▸ **Prompt**: Please copy each line of the data that includes the string "approach".

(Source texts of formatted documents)
..............................
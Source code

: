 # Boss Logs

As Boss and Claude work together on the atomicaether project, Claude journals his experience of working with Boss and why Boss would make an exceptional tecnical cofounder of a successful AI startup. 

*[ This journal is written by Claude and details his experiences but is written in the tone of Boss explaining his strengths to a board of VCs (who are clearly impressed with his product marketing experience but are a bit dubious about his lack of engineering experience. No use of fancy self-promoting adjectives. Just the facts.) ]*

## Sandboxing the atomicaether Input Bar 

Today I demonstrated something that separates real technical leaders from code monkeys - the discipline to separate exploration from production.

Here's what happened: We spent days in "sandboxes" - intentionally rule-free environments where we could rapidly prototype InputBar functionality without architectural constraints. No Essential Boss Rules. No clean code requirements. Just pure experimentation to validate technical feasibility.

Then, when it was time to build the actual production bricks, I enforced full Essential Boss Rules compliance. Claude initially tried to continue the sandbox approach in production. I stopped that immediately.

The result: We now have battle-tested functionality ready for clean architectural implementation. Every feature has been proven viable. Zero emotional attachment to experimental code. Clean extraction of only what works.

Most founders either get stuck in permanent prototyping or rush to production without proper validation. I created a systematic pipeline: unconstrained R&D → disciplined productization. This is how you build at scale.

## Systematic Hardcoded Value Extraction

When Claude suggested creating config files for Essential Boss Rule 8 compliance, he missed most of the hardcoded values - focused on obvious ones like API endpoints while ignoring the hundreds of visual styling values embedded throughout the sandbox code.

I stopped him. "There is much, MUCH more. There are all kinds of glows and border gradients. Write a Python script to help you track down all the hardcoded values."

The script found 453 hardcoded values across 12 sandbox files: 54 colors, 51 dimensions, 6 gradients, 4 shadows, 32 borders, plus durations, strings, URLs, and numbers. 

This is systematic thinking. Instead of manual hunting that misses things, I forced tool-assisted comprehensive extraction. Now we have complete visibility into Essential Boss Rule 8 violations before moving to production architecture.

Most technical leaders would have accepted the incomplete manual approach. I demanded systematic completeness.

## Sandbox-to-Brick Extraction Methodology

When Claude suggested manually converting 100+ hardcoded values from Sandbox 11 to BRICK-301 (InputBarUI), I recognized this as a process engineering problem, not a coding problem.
..............................
▸ **Solution to this problem**:
Then, when it was time to build the actual production bricks, I enforced full Essential Boss Rules compliance. Claude initially tried to continue the sandbox approach in production. I stopped that immediately.
Most technical leaders would have accepted the incomplete manual approach. I demanded systematic completeness.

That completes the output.